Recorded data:

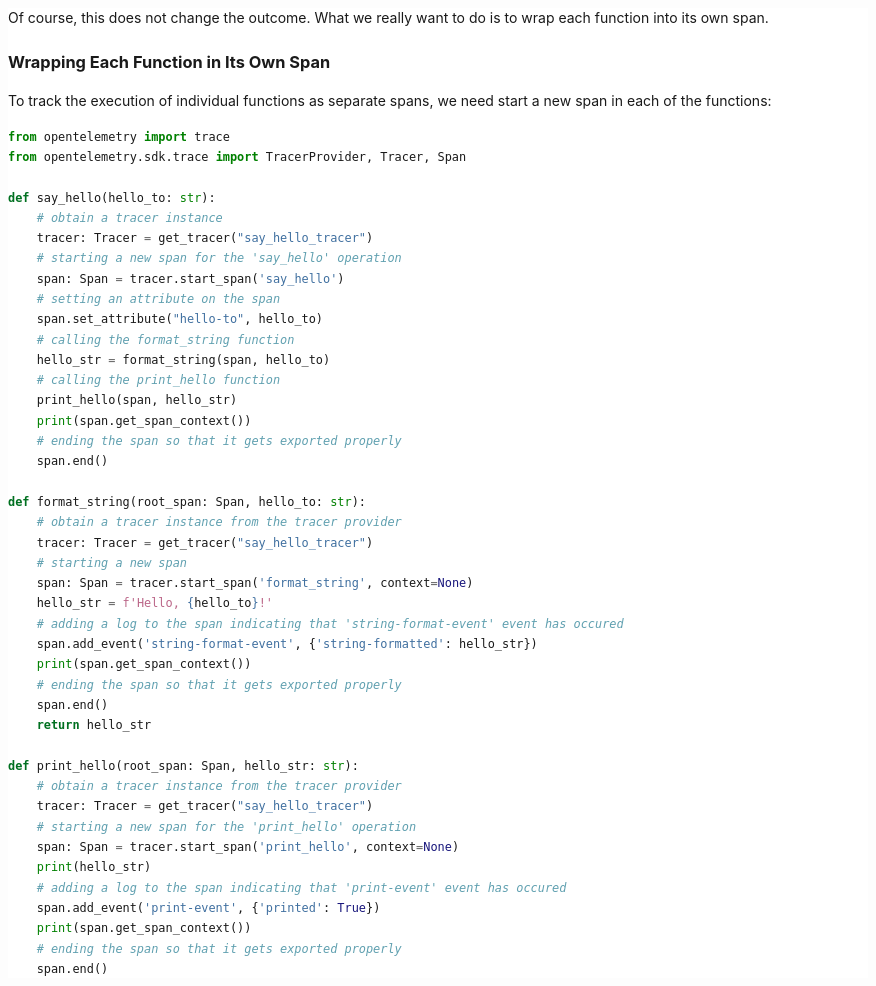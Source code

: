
```python
```

Of course, this does not change the outcome. What we really want to do is to wrap each function into its own span.

### Wrapping Each Function in Its Own Span

To track the execution of individual functions as separate spans, we need start a new span in each of the functions:

```python
from opentelemetry import trace
from opentelemetry.sdk.trace import TracerProvider, Tracer, Span

def say_hello(hello_to: str):
    # obtain a tracer instance
    tracer: Tracer = get_tracer("say_hello_tracer")
    # starting a new span for the 'say_hello' operation
    span: Span = tracer.start_span('say_hello')
    # setting an attribute on the span
    span.set_attribute("hello-to", hello_to)
    # calling the format_string function
    hello_str = format_string(span, hello_to)
    # calling the print_hello function
    print_hello(span, hello_str)
    print(span.get_span_context())
    # ending the span so that it gets exported properly
    span.end()

def format_string(root_span: Span, hello_to: str):
    # obtain a tracer instance from the tracer provider
    tracer: Tracer = get_tracer("say_hello_tracer")
    # starting a new span
    span: Span = tracer.start_span('format_string', context=None)
    hello_str = f'Hello, {hello_to}!'
    # adding a log to the span indicating that 'string-format-event' event has occured
    span.add_event('string-format-event', {'string-formatted': hello_str})
    print(span.get_span_context())
    # ending the span so that it gets exported properly
    span.end()
    return hello_str

def print_hello(root_span: Span, hello_str: str):
    # obtain a tracer instance from the tracer provider
    tracer: Tracer = get_tracer("say_hello_tracer")
    # starting a new span for the 'print_hello' operation
    span: Span = tracer.start_span('print_hello', context=None)
    print(hello_str)
    # adding a log to the span indicating that 'print-event' event has occured
    span.add_event('print-event', {'printed': True})
    print(span.get_span_context())
    # ending the span so that it gets exported properly
    span.end()
```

Try it: Skip every picture and return the lines above from the top through the one that contains "### Wrapping Each Function in Its Own Span".

Completed task:
Source code

:
```python
```

Of course, this does not change the outcome. What we really want to do is to wrap each function into its own span.

### Wrapping Each Function in Its Own Span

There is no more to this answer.